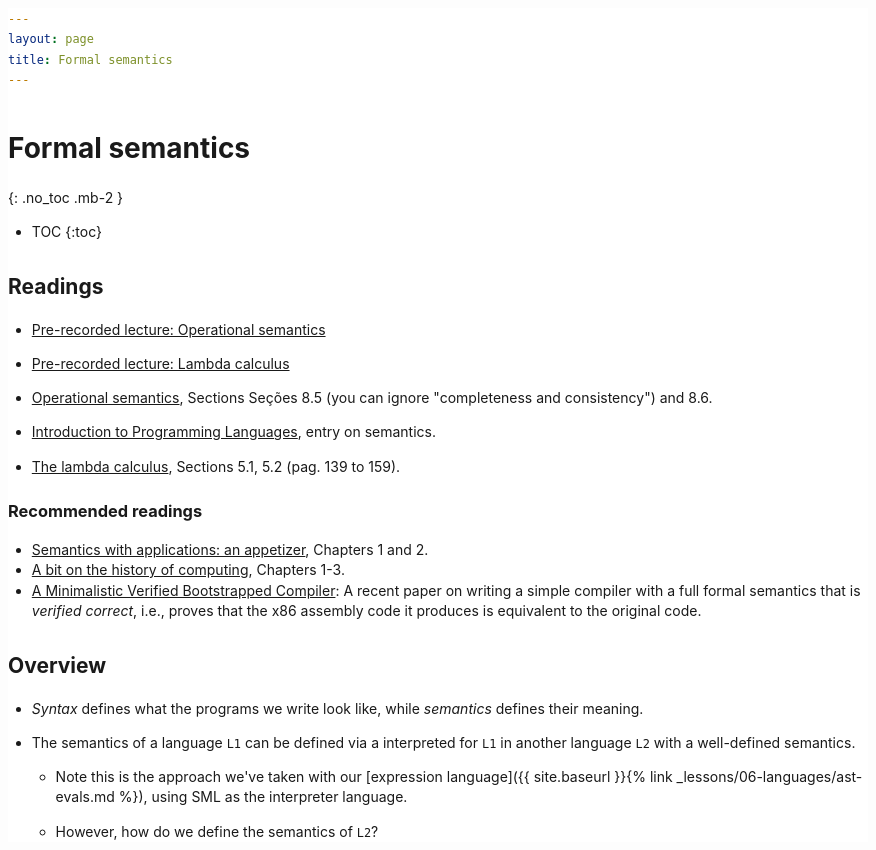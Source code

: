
 ```yaml
---
layout: page
title: Formal semantics
---
```


# Formal semantics
{: .no_toc .mb-2 }

- TOC
{:toc}

## Readings

- [Pre-recorded lecture: Operational semantics](https://youtube.com/playlist?list=PLeIbBi3CwMZziVG93gcNT__X_xmmtM8ir)
- [Pre-recorded lecture: Lambda calculus](https://youtube.com/playlist?list=PLeIbBi3CwMZxFVZX1yGTiGiJO7gWd4YJ5)
- [Operational semantics](http://www.cs.uiowa.edu/~slonnegr/plf/Book/Chapter8.pdf), Sections Seções 8.5 (you can ignore "completeness and consistency") and 8.6.
- [Introduction to Programming Languages](https://en.wikibooks.org/wiki/Introduction_to_Programming_Languages), entry on semantics.

- [The lambda calculus](http://www.cs.uiowa.edu/~slonnegr/plf/Book/Chapter5.pdf), Sections 5.1, 5.2 (pag. 139 to 159).

### Recommended readings

- [Semantics with applications: an appetizer](https://www.springer.com/gp/book/9781846286919), Chapters 1 and 2.
- [A bit on the history of computing](http://www.people.cs.uchicago.edu/~soare/History/turing.pdf), Chapters 1-3.
- [A Minimalistic Verified Bootstrapped Compiler](https://popl21.sigplan.org/details/CPP-2021/6/A-Minimalistic-Verified-Bootstrapped-Compiler-Proof-Pearl-):
  A recent paper on writing a simple compiler with a full formal semantics that is *verified correct*, i.e., proves that the x86 assembly code it produces is equivalent to the original code.

## Overview

- *Syntax* defines what the programs we write look like, while *semantics*
  defines their meaning.

- The semantics of a language `L1` can be defined via a interpreted for `L1` in
  another language `L2` with a well-defined semantics.

  - Note this is the approach we've taken with our [expression language]({{
    site.baseurl }}{% link _lessons/06-languages/ast-evals.md %}), using SML as
    the interpreter language.

  - However, how do we define the semantics of `L2`?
-*-*-
§ **REQUIRED ACTION**
Produce only the lines from the line containing "# Formal semantics" through the line containing "- [Introduction to", inclusive of both, exactly as they stand in the entries above.

§ **ANSWER BELOW**
# Formal semantics
{: .no_toc .mb-2 }

- TOC
{:toc}

## Readings

- [Pre-recorded lecture: Operational semantics](https://youtube.com/playlist?list=PLeIbBi3CwMZziVG93gcNT__X_xmmtM8ir)
- [Pre-recorded lecture: Lambda calculus](https://youtube.com/playlist?list=PLeIbBi3CwMZxFVZX1yGTiGiJO7gWd4YJ5)
- [Operational semantics](http://www.cs.uiowa.edu/~slonnegr/plf/Book/Chapter8.pdf), Sections Seções 8.5 (you can ignore "completeness and consistency") and 8.6.
- [Introduction to Programming Languages](https://en.wikibooks.org/wiki/Introduction_to_Programming_Languages), entry on semantics.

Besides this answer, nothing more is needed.